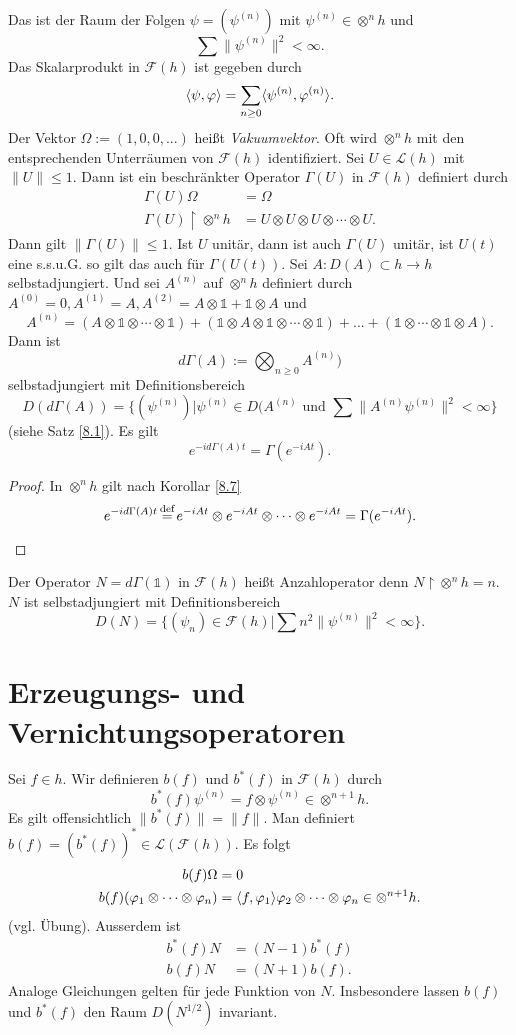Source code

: \documentclass{mycourse}
\begin{document}
Das ist der Raum der Folgen $\psi=(\psi^{(n)})$ mit $\psi^{(n)} \in \otimes^n h$ und 
\[
\sum \| \psi^{(n)} \|^2 < \infty.
\]
Das Skalarprodukt in $\mathcal F(h)$ ist gegeben durch
\[
\langle \psi, \varphi \rangle = \sum_{n\ge 0} \langle \psi^{(n)}, \varphi^{(n)}\rangle.
\]
Der Vektor $\Omega :=(1,0,0,...)$ heißt \emph{Vakuumvektor}. Oft wird $\otimes^n h$ mit den entsprechenden Unterräumen von $\mathcal F(h)$ identifiziert. Sei $U\in \mathcal L(h)$ mit $\| U \| \le 1$. Dann ist ein beschränkter Operator $\Gamma(U)$ in $\mathcal F(h)$ definiert durch
\begin{align*}
\Gamma(U) \Omega &= \Omega\\
\Gamma(U) \upharpoonright \otimes^n h &= U \otimes U \otimes U \otimes \cdots \otimes U.
\end{align*}
Dann gilt $\| \Gamma(U)\| \le 1$. Ist $U$ unitär, dann ist auch $\Gamma(U)$ unitär, ist $U(t)$ eine s.s.u.G. so gilt das auch für $\Gamma(U(t))$. Sei $A: D(A) \subset h \to h$ selbstadjungiert. Und sei $A^{(n)}$ auf $\otimes^n h$ definiert durch $A^{(0)} = 0, A^{(1)}=A, A^{(2)} = A \otimes \mathbb 1 + \mathbb 1 \otimes A$ und
\[
A^{(n)} = (A \otimes \mathbb 1 \otimes \cdots \otimes \mathbb 1) + (\mathbb 1 \otimes A \otimes \mathbb 1 \otimes \cdots \otimes \mathbb 1) + ... + (\mathbb 1 \otimes \cdots \otimes \mathbb 1\otimes A).
\]
Dann ist
\[
d \Gamma(A) := \bigotimes_{n\ge 0} A^{(n)})
\]
selbstadjungiert mit Definitionsbereich
\[
D(d\Gamma(A)) = \{ (\psi^{(n)})| \psi^{(n)} \in D(A^{(n)} \text{ und } \sum \|A^{(n)} \psi^{(n)} \|^2 < \infty \}
\]
(siehe Satz \ref{8.1}). Es gilt
\[
e^{-i d\Gamma(A)t}= \Gamma(e^{-iAt}).
\]
\begin{proof}
In $\otimes^n h$ gilt nach Korollar \ref{8.7}
\[
e^{-id\Gamma(A)t} \stack{\text{def}}= e^{-iAt} \otimes e^{-iAt} \otimes\cdots \otimes e^{-iAt} =\Gamma(e^{-iAt}).
\]
\end{proof}
\begin{ex*}
Der Operator $N= d\Gamma(\mathbb 1)$ in $\mathcal F(h)$ heißt Anzahloperator denn $N \upharpoonright \otimes^n h = n$. $N$ ist selbstadjungiert mit Definitionsbereich
\[
D(N) = \{ ( \psi_n) \in \mathcal F(h) | \sum n^2 \|\psi^{(n)}\|^2 <\infty\}.
\]
\end{ex*}
\section{Erzeugungs- und Vernichtungsoperatoren}
Sei $f\in h$. Wir definieren $b(f)$ und $b^*(f)$ in $\mathcal F(h)$ durch
\[
b^*(f) \psi^{(n)} = f \otimes \psi^{(n)}\in \otimes^{n+1} h.
\]
Es gilt offensichtlich $\| b^*(f)\| = \| f\|$. Man definiert $b(f) = (b^*(f))^* \in \mathcal L(\mathcal F(h))$. Es folgt
\begin{align*}
b(f) \Omega &=0\\
b(f) (\varphi_1 \otimes \cdots \otimes \varphi_n) &= \langle f, \varphi_1 \rangle \varphi_2 \otimes \cdots \otimes \varphi_n\in \otimes^{n+1} h.
\end{align*}
(vgl. Übung). Ausserdem ist
\begin{align*}
b^*(f) N &= (N-1) b^*(f)\\
b(f) N &= (N+1) b(f).
\end{align*}
\fixme Analoge Gleichungen gelten für jede Funktion von $N$. Insbesondere lassen $b(f)$ und $b^*(f)$ den Raum $D(N^{1/2})$ invariant.
\end{document}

------------------------------------------------

**Aim of the exercise**. Check each line of the entries for "langle" and copy those that have it.

**Result of this task**.
\langle \psi, \varphi \rangle = \sum_{n\ge 0} \langle \psi^{(n)}, \varphi^{(n)}\rangle.
b(f) (\varphi_1 \otimes \cdots \otimes \varphi_n) &= \langle f, \varphi_1 \rangle \varphi_2 \otimes \cdots \otimes \varphi_n\in \otimes^{n+1} h.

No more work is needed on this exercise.